** Opening EXERCISE MATERIAL block **
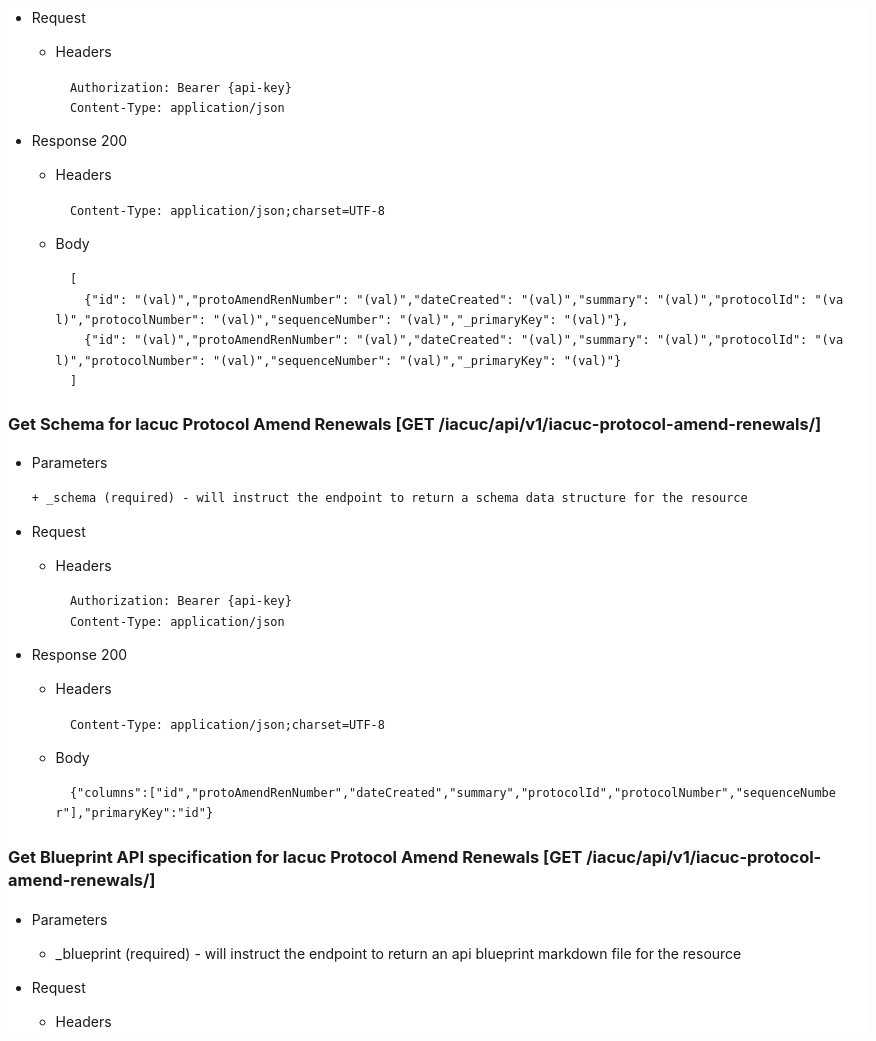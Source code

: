             
+ Request

    + Headers

            Authorization: Bearer {api-key}
            Content-Type: application/json 

+ Response 200
    + Headers

            Content-Type: application/json;charset=UTF-8

    + Body
    
            [
              {"id": "(val)","protoAmendRenNumber": "(val)","dateCreated": "(val)","summary": "(val)","protocolId": "(val)","protocolNumber": "(val)","sequenceNumber": "(val)","_primaryKey": "(val)"},
              {"id": "(val)","protoAmendRenNumber": "(val)","dateCreated": "(val)","summary": "(val)","protocolId": "(val)","protocolNumber": "(val)","sequenceNumber": "(val)","_primaryKey": "(val)"}
            ]
			
### Get Schema for Iacuc Protocol Amend Renewals [GET /iacuc/api/v1/iacuc-protocol-amend-renewals/]
	                                          
+ Parameters

      + _schema (required) - will instruct the endpoint to return a schema data structure for the resource
      
+ Request

    + Headers

            Authorization: Bearer {api-key}
            Content-Type: application/json

+ Response 200
    + Headers

            Content-Type: application/json;charset=UTF-8

    + Body
    
            {"columns":["id","protoAmendRenNumber","dateCreated","summary","protocolId","protocolNumber","sequenceNumber"],"primaryKey":"id"}
		
### Get Blueprint API specification for Iacuc Protocol Amend Renewals [GET /iacuc/api/v1/iacuc-protocol-amend-renewals/]
	 
+ Parameters

     + _blueprint (required) - will instruct the endpoint to return an api blueprint markdown file for the resource
                 
+ Request

    + Headers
** Closing EXERCISE MATERIAL block **
* YOUR ASSIGNMENT
Copy out all the records exactly, excluding pictures.

* OUTPUT FOR THIS TASK
Source code

:             
+ Request

    + Headers

            Authorization: Bearer {api-key}
            Content-Type: application/json 

+ Response 200
    + Headers

            Content-Type: application/json;charset=UTF-8

    + Body
    
            [
              {"id": "(val)","protoAmendRenNumber": "(val)","dateCreated": "(val)","summary": "(val)","protocolId": "(val)","protocolNumber": "(val)","sequenceNumber": "(val)","_primaryKey": "(val)"},
              {"id": "(val)","protoAmendRenNumber": "(val)","dateCreated": "(val)","summary": "(val)","protocolId": "(val)","protocolNumber": "(val)","sequenceNumber": "(val)","_primaryKey": "(val)"}
            ]
			
### Get Schema for Iacuc Protocol Amend Renewals [GET /iacuc/api/v1/iacuc-protocol-amend-renewals/]
	                                          
+ Parameters

      + _schema (required) - will instruct the endpoint to return a schema data structure for the resource
      
+ Request

    + Headers

            Authorization: Bearer {api-key}
            Content-Type: application/json

+ Response 200
    + Headers

            Content-Type: application/json;charset=UTF-8

    + Body
    
            {"columns":["id","protoAmendRenNumber","dateCreated","summary","protocolId","protocolNumber","sequenceNumber"],"primaryKey":"id"}
		
### Get Blueprint API specification for Iacuc Protocol Amend Renewals [GET /iacuc/api/v1/iacuc-protocol-amend-renewals/]
	 
+ Parameters

     + _blueprint (required) - will instruct the endpoint to return an api blueprint markdown file for the resource
                 
+ Request

    + Headers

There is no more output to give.